Marketers Must Identify The Right Level Of Interruption

Modern magic, sometimes even modern religion. This is how technology is sometimes perceived. But with all the wisdom, all the knowledge, all the communication that is possible in this asymmetric digital age, often it is the patience and the endurance of the consumer that are seriously tested.

Virtually everything in your life is connected and able to communicate. The constant updates, notifications and chirps could quickly overwhelm. Marketers who contribute to this ever-increasing noise risk rendering their messages irrelevant, ignored and ultimately dead on arrival.

As we navigate this hyper-connected, hyper-relevant, hyper-personalized, always-on landscape, what key questions should brands be asking when designing any communication?

Calm technology might be an answer – it’s the concept that technology shouldn’t require all of our attention, just some of it, and only when necessary. It’s a state of being in which a user’s primary task is not determining how tech works, but being human. Having smarter people, not things. It’s the same with interruptions or distractions. Finding the right level could mean the world of difference between learning and creativity, or annoyance and irritation.

If brands were to embrace the following ideas, it could mean better engagement in a more relevant and contextual manner.

  • Cadence & Volume. Less is more. Brands have made it all too messy, often forgetting to ask themselves: what is the right level of outreach to simplify purchase decisions?

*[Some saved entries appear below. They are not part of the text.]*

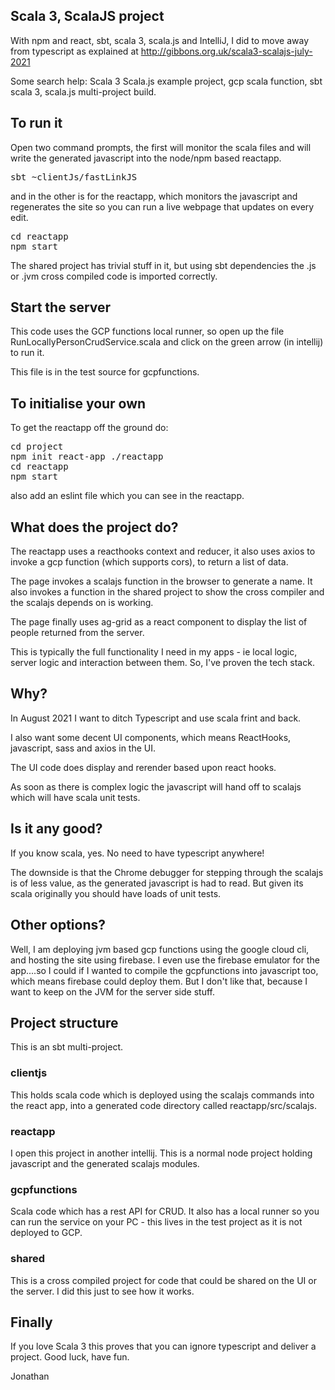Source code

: ## Scala 3, ScalaJS project

With npm and react, sbt, scala 3, scala.js and IntelliJ, I did to move away from typescript as explained at http://gibbons.org.uk/scala3-scalajs-july-2021

Some search help: Scala 3 Scala.js example project, gcp scala function, sbt scala 3, scala.js multi-project build. 

## To run it

Open two command prompts, the first will monitor the scala files and will write the generated
javascript into the node/npm based reactapp.
<pre>
sbt ~clientJs/fastLinkJS
</pre>

and in the other is for the reactapp, which monitors the javascript and regenerates the site so you 
can run a live webpage that updates on every edit.
<pre>
cd reactapp
npm start
</pre>

The shared project has trivial stuff in it, but using sbt dependencies the .js or .jvm
cross compiled code is imported correctly.

## Start the server

This code uses the GCP functions local runner, so open up the file RunLocallyPersonCrudService.scala
and click on the green arrow (in intellij) to run it.

This file is in the test source for gcpfunctions.

## To initialise your own 

To get the reactapp off the ground do:
<pre>
cd project
npm init react-app ./reactapp
cd reactapp
npm start
</pre>

also add an eslint file which you can see in the reactapp.

## What does the project do?

The reactapp uses a reacthooks context and reducer, it also uses axios to
invoke a gcp function (which supports cors), to return a list of data.

The page invokes a scalajs function in the browser to generate a name.
It also invokes a function in the shared project to show the cross compiler 
and the scalajs depends on is working.

The page finally uses ag-grid as a react component to display the list of people
returned from the server.

This is typically the full functionality I need in my apps - ie local logic, server logic
and interaction between them.  So, I've proven the tech stack.

## Why?
In August 2021 I want to ditch Typescript and use scala frint and back.

I also want some decent UI components, which means ReactHooks, javascript, sass and axios
in the UI.

The UI code does display and rerender based upon react hooks.

As soon as there is complex logic the javascript will hand off to scalajs which
will have scala unit tests.

## Is it any good?
If you know scala, yes.  No need to have typescript anywhere!  

The downside is that the Chrome debugger for stepping through the scalajs is of
less value, as the generated javascript is had to read.  But given its scala originally you should have loads of unit tests.

## Other options?
Well, I am deploying jvm based gcp functions using the google cloud cli, and hosting the site using firebase.
I even use the firebase emulator for the app....so I could if I wanted to compile the gcpfunctions into javascript too, 
which means firebase could deploy them.   But I don't like that, because I want to keep on the JVM for the server side
stuff.

## Project structure

This is an sbt multi-project.  

### clientjs 
This holds scala code which is deployed using the scalajs commands into the react app,
into a generated code directory called reactapp/src/scalajs.

### reactapp
I open this project in another intellij.  This is a normal node project
holding javascript and the generated scalajs modules.

### gcpfunctions
Scala code which has a rest API for CRUD.  It also has a local runner so you
can run the service on your PC - this lives in the test project as it is not deployed to GCP.

### shared
This is a cross compiled project for code that could be shared on the UI or the server.
I did this just to see how it works.

## Finally

If you love Scala 3 this proves that you can ignore typescript and deliver a project.
Good luck, have fun.

Jonathan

As the value of attention rises, marketers need to understand that consumers can be quite unforgiving. To earn attention, it is going to have to be in a way that is not dependent on the cadence of the message or how high pitched the interruptive value.
  • Active vs. Passive content. Brands need marketing programs to have content that is available to their customers when they seek it out vs. actively reaching out to them all the time. Consider any telecom brand, which is probably sending across a constant stream of communications that consumers don’t need. What the customer is really concerned about is whether the data plan is working and the phone is functioning, and they don’t really want to know any more. Instead, if your telecom brand simply informed you of everything you needed throughout your experience without intruding, consumers would be more likely to engage.
  • Customer-centric vs. Customer-directed. Marketers often struggle because they are not in the mindset of thinking about the customer being in control vs. them being the target. When you realize your product is going to thrive or die based on the whims of the customer, it can be a rather scary prospect.

Marketers often overlook the nature of the customer’s mindset because what matters most is the desire to hit their numbers. The key is to empower the customer with what they need to help them make a confident purchase, while also developing a holistic view of each individual customer interaction and experience over the life of the relationship.